▸ Data for this exercise:
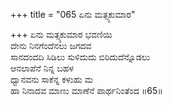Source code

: +++
title = "065 ಏನು ಮತ್ಸ್ಯಕುಮಾರ"

+++
ಏನು ಮತ್ಸ್ಯಕುಮಾರ ಭವಣಿಯಿ  
ದೇನು ನಿನಗೆಂದೆನಲು ಜಗದವ  
ಸಾನದಂದದಿ ಸಿಡಿಲು ಸುಳಿದುದು ಬಿರಿದುದೆನ್ನೊಡಲು  
ಆನಲಾಪೆನೆ ನಿನ್ನ ಬಹಳ  
ಧ್ವಾನವನು ಸಾಕೆನ್ನ ಕಳುಹು ಮ  
ಹಾ ನಿನಾದವ ಮಾಣು ಮಾಣೆನೆ ಪಾರ್ಥನಿಂತೆಂದ     ॥65॥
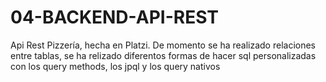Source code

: # 04-BACKEND-API-REST
Api Rest Pizzería, hecha en Platzi. De momento se ha realizado relaciones entre tablas, se ha relizado diferentos formas de hacer sql personalizadas con los query methods, los jpql y los query nativos
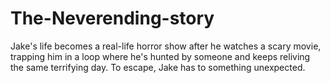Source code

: # The-Neverending-story
Jake's life becomes a real-life horror show after he watches a scary movie, trapping him in a loop where he's hunted by someone and keeps reliving the same terrifying day. To escape, Jake has to something unexpected.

▸ Task details: Transcribe every record above exactly as written, leaving out any pictures.

▸ Exercise answer:
Source code

: +++
title = "065 ಏನು ಮತ್ಸ್ಯಕುಮಾರ"

+++
ಏನು ಮತ್ಸ್ಯಕುಮಾರ ಭವಣಿಯಿ  
ದೇನು ನಿನಗೆಂದೆನಲು ಜಗದವ  
ಸಾನದಂದದಿ ಸಿಡಿಲು ಸುಳಿದುದು ಬಿರಿದುದೆನ್ನೊಡಲು  
ಆನಲಾಪೆನೆ ನಿನ್ನ ಬಹಳ  
ಧ್ವಾನವನು ಸಾಕೆನ್ನ ಕಳುಹು ಮ  
ಹಾ ನಿನಾದವ ಮಾಣು ಮಾಣೆನೆ ಪಾರ್ಥನಿಂತೆಂದ     ॥65॥
Source code

: # 04-BACKEND-API-REST
Api Rest Pizzería, hecha en Platzi. De momento se ha realizado relaciones entre tablas, se ha relizado diferentos formas de hacer sql personalizadas con los query methods, los jpql y los query nativos
Source code

: # The-Neverending-story
Jake's life becomes a real-life horror show after he watches a scary movie, trapping him in a loop where he's hunted by someone and keeps reliving the same terrifying day. To escape, Jake has to something unexpected.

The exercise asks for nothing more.